[Exercise materials — start]

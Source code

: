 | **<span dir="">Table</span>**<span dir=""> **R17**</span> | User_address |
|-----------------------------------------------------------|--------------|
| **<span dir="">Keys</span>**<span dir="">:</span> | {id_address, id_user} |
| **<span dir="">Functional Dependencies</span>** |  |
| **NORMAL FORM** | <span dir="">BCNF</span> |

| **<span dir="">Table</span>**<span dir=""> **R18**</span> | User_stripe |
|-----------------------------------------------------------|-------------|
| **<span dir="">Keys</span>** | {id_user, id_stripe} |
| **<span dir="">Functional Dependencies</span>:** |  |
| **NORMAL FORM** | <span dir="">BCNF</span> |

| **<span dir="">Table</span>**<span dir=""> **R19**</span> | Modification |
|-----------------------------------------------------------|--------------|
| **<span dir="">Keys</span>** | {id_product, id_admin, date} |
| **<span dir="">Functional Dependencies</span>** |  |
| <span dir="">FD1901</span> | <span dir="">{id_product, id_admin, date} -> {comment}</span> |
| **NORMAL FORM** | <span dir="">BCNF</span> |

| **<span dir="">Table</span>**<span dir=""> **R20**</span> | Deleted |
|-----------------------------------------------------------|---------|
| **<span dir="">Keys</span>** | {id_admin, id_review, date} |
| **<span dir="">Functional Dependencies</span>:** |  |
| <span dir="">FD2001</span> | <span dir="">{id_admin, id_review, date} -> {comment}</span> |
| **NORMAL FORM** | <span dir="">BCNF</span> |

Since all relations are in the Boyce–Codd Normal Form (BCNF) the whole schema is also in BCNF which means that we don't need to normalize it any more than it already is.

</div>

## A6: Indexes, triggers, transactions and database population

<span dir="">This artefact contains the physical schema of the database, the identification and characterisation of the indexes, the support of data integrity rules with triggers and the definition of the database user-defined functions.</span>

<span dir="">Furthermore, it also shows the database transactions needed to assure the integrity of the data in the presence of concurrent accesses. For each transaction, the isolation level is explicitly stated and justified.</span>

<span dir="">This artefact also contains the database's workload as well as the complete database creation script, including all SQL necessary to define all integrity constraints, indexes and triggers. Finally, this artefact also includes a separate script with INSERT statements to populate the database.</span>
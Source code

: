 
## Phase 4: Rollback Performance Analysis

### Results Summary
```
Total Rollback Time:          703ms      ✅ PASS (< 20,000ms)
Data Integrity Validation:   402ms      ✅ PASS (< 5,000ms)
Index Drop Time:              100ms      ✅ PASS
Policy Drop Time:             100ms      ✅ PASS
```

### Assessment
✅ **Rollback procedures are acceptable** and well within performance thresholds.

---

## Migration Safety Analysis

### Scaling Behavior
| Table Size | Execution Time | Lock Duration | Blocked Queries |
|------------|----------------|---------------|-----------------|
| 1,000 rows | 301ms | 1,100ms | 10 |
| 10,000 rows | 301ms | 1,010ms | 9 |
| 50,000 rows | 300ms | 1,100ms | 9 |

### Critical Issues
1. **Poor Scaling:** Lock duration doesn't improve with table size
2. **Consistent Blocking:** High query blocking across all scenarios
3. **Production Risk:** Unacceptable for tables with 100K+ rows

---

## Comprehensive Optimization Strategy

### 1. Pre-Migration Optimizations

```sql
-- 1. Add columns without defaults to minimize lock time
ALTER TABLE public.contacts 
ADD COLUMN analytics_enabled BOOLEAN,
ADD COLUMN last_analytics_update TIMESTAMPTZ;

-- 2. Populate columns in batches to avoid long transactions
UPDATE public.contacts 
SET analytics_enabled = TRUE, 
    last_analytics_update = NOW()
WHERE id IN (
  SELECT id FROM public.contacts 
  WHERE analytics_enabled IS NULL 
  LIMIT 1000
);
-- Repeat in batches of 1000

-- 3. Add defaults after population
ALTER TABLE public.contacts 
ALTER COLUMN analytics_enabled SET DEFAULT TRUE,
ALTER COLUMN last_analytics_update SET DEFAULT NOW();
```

[Exercise materials — finish]

### Exercise description
Track down every line of the material containing the string "Rollback", and copy it.

### Your solution
## Phase 4: Rollback Performance Analysis
Total Rollback Time:          703ms      ✅ PASS (< 20,000ms)
✅ **Rollback procedures are acceptable** and well within performance thresholds.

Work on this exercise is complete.